= Beginning of Section =
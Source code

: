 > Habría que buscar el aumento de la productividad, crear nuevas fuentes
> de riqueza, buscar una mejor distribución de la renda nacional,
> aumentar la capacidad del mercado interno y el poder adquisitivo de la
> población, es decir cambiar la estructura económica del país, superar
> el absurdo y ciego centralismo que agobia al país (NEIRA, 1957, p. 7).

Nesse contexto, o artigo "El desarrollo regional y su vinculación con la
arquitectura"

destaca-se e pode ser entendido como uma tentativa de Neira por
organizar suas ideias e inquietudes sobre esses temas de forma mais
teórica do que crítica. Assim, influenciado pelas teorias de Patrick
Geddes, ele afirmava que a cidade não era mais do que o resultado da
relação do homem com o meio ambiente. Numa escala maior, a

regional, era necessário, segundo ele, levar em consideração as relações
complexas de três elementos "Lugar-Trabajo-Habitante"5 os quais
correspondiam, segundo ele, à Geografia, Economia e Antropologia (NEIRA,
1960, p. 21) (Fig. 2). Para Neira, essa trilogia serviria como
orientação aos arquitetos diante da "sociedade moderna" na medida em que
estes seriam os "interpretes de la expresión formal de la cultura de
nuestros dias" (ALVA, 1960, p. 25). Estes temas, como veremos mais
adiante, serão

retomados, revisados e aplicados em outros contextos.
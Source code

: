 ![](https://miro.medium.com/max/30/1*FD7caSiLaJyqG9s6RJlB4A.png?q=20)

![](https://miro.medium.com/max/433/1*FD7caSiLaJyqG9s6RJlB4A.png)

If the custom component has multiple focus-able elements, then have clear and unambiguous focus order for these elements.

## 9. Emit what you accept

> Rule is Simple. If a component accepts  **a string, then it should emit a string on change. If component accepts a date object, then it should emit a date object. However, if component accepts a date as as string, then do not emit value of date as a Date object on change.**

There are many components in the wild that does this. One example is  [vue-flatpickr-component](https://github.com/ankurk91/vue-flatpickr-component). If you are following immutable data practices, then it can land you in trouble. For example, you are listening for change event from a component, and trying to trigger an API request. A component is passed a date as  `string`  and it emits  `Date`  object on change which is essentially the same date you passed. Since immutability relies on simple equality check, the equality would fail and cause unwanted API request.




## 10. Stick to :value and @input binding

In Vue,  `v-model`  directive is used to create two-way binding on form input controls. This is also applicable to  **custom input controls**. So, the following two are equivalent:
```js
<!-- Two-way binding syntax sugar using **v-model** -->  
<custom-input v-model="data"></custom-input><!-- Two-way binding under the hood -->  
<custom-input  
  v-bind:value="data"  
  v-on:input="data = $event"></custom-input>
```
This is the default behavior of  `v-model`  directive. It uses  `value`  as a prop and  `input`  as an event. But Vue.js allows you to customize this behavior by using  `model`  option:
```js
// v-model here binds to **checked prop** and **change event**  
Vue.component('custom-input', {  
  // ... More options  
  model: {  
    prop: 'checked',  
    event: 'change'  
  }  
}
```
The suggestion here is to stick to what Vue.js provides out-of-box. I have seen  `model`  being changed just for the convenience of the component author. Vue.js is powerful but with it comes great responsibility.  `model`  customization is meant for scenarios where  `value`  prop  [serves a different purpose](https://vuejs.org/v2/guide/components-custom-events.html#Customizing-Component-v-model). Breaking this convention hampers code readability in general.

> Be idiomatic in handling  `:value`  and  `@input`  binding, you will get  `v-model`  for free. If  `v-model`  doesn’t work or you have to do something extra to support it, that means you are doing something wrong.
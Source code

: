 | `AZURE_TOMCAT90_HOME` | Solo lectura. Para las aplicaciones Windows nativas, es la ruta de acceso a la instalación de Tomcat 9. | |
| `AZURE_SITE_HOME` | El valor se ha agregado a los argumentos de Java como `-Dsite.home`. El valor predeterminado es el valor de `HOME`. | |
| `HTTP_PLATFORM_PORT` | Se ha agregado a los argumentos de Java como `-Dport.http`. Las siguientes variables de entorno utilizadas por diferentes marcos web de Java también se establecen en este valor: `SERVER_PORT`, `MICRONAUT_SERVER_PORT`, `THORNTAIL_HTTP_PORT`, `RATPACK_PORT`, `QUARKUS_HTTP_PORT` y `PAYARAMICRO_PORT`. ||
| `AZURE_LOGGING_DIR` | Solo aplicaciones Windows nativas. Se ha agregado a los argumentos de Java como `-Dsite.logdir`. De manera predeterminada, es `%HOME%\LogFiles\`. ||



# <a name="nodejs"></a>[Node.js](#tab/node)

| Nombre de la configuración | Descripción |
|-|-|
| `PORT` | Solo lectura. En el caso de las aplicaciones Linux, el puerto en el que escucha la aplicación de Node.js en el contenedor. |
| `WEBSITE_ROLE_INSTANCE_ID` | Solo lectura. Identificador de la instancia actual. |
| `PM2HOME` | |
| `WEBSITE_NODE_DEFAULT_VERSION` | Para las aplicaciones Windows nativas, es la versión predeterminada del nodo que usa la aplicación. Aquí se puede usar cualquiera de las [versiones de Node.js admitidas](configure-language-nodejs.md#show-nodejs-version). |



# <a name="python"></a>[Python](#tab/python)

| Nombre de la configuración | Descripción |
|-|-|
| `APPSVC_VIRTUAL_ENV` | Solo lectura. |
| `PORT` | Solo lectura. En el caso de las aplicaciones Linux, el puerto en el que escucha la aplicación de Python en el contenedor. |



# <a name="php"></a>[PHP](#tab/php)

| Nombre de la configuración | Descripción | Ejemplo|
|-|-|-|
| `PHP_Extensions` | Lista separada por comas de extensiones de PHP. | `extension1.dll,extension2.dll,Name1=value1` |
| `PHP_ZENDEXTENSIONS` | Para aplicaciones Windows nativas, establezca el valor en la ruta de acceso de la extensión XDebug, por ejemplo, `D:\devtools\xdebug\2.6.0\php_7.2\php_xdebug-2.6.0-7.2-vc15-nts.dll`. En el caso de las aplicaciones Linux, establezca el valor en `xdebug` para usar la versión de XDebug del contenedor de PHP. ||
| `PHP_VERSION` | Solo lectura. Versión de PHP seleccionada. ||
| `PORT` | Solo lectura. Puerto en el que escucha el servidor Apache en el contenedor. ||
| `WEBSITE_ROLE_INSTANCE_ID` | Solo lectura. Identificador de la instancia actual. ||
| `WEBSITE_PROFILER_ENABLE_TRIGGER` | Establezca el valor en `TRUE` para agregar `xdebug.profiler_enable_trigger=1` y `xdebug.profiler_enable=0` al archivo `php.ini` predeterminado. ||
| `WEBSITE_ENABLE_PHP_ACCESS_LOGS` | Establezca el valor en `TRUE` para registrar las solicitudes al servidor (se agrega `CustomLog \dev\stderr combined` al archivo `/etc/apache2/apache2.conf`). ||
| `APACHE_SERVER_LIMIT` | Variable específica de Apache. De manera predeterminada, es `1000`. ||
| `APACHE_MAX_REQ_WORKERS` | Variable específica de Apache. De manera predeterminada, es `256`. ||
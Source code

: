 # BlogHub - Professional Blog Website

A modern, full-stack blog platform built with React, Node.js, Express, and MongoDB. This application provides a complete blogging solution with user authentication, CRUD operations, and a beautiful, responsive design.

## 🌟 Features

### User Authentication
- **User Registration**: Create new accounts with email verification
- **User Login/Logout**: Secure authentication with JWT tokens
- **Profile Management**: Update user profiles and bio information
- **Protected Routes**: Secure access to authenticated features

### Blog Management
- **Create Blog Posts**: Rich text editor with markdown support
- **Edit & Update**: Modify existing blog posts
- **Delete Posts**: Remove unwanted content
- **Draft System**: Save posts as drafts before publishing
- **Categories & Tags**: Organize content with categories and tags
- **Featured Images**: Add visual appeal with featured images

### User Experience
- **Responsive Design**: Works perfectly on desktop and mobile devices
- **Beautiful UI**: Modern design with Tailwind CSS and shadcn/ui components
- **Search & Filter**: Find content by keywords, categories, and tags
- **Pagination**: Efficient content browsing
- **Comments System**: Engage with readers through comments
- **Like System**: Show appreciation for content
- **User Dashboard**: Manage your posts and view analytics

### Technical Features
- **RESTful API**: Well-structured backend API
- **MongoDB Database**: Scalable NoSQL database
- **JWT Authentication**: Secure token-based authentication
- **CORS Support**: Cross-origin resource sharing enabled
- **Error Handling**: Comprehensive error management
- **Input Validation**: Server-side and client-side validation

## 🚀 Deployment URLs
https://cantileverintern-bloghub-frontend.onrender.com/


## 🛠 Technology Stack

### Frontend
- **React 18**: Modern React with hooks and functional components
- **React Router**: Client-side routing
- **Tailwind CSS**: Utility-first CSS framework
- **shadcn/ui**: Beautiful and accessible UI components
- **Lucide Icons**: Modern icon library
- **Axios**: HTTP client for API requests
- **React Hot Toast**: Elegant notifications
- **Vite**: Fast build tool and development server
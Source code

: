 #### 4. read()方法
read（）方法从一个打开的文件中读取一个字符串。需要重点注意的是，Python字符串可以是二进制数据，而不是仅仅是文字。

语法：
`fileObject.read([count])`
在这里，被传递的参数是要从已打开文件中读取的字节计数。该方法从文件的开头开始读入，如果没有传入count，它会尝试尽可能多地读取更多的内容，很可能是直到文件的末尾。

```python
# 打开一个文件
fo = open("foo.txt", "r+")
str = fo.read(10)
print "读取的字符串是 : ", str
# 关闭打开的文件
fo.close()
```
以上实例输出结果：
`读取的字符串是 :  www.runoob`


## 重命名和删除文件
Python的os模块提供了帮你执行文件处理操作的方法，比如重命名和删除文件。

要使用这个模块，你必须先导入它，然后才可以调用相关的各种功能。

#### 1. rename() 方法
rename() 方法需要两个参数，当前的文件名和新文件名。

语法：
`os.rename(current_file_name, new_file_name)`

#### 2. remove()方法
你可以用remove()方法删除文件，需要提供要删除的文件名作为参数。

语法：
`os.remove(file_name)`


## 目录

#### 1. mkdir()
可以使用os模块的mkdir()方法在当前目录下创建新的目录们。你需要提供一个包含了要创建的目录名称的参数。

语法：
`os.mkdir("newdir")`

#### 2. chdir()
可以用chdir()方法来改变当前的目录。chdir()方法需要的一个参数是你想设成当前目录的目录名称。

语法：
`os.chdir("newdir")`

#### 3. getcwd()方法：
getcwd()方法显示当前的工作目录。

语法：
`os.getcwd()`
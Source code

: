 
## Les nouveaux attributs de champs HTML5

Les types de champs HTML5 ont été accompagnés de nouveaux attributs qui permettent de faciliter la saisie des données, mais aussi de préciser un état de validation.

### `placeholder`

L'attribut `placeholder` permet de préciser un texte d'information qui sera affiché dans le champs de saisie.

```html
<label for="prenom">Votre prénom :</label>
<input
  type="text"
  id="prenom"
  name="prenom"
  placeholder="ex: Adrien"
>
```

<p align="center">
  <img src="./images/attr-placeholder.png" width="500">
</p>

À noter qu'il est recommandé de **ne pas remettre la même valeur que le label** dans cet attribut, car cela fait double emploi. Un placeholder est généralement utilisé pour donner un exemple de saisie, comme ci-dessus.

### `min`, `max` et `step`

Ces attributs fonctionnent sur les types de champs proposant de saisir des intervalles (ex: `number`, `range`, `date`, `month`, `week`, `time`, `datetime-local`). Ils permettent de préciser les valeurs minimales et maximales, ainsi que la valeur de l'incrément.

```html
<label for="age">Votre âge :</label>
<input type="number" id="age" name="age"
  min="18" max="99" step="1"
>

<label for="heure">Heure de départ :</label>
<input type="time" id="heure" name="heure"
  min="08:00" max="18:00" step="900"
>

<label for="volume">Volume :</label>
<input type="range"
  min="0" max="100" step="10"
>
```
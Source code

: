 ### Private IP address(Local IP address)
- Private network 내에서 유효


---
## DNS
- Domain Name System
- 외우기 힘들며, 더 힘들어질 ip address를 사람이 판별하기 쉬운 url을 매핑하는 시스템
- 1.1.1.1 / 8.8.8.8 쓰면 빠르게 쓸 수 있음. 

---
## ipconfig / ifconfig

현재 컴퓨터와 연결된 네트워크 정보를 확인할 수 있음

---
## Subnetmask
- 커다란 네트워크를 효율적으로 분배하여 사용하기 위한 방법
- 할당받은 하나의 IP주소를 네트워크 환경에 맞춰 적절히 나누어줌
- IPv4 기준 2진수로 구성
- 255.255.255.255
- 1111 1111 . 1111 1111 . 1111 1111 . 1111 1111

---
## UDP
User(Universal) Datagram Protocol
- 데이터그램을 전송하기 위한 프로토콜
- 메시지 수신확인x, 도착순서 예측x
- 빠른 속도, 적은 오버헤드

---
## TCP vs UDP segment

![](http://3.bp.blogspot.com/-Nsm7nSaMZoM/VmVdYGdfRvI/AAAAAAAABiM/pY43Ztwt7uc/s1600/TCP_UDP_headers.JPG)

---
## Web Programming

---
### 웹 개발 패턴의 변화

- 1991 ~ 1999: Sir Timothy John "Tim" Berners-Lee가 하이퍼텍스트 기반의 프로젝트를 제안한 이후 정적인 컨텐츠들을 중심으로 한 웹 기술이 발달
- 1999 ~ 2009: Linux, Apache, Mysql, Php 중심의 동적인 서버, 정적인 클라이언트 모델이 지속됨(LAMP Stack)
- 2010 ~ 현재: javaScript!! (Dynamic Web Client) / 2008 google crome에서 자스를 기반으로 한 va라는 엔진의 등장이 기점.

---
= End of Section =
• ABOUT THIS EXERCISE
Look above for the line with "Descripción | Ejemplo|" and the line with "- **Edit & Update**: Modify"; transcribe both and all lines in between, exactly, and nothing else.

• ANSWER SECTION
| Nombre de la configuración | Descripción | Ejemplo|
|-|-|-|
| `PHP_Extensions` | Lista separada por comas de extensiones de PHP. | `extension1.dll,extension2.dll,Name1=value1` |
| `PHP_ZENDEXTENSIONS` | Para aplicaciones Windows nativas, establezca el valor en la ruta de acceso de la extensión XDebug, por ejemplo, `D:\devtools\xdebug\2.6.0\php_7.2\php_xdebug-2.6.0-7.2-vc15-nts.dll`. En el caso de las aplicaciones Linux, establezca el valor en `xdebug` para usar la versión de XDebug del contenedor de PHP. ||
| `PHP_VERSION` | Solo lectura. Versión de PHP seleccionada. ||
| `PORT` | Solo lectura. Puerto en el que escucha el servidor Apache en el contenedor. ||
| `WEBSITE_ROLE_INSTANCE_ID` | Solo lectura. Identificador de la instancia actual. ||
| `WEBSITE_PROFILER_ENABLE_TRIGGER` | Establezca el valor en `TRUE` para agregar `xdebug.profiler_enable_trigger=1` y `xdebug.profiler_enable=0` al archivo `php.ini` predeterminado. ||
| `WEBSITE_ENABLE_PHP_ACCESS_LOGS` | Establezca el valor en `TRUE` para registrar las solicitudes al servidor (se agrega `CustomLog \dev\stderr combined` al archivo `/etc/apache2/apache2.conf`). ||
| `APACHE_SERVER_LIMIT` | Variable específica de Apache. De manera predeterminada, es `1000`. ||
| `APACHE_MAX_REQ_WORKERS` | Variable específica de Apache. De manera predeterminada, es `256`. ||
Source code

: # BlogHub - Professional Blog Website

A modern, full-stack blog platform built with React, Node.js, Express, and MongoDB. This application provides a complete blogging solution with user authentication, CRUD operations, and a beautiful, responsive design.

## 🌟 Features

### User Authentication
- **User Registration**: Create new accounts with email verification
- **User Login/Logout**: Secure authentication with JWT tokens
- **Profile Management**: Update user profiles and bio information
- **Protected Routes**: Secure access to authenticated features

### Blog Management
- **Create Blog Posts**: Rich text editor with markdown support
- **Edit & Update**: Modify existing blog posts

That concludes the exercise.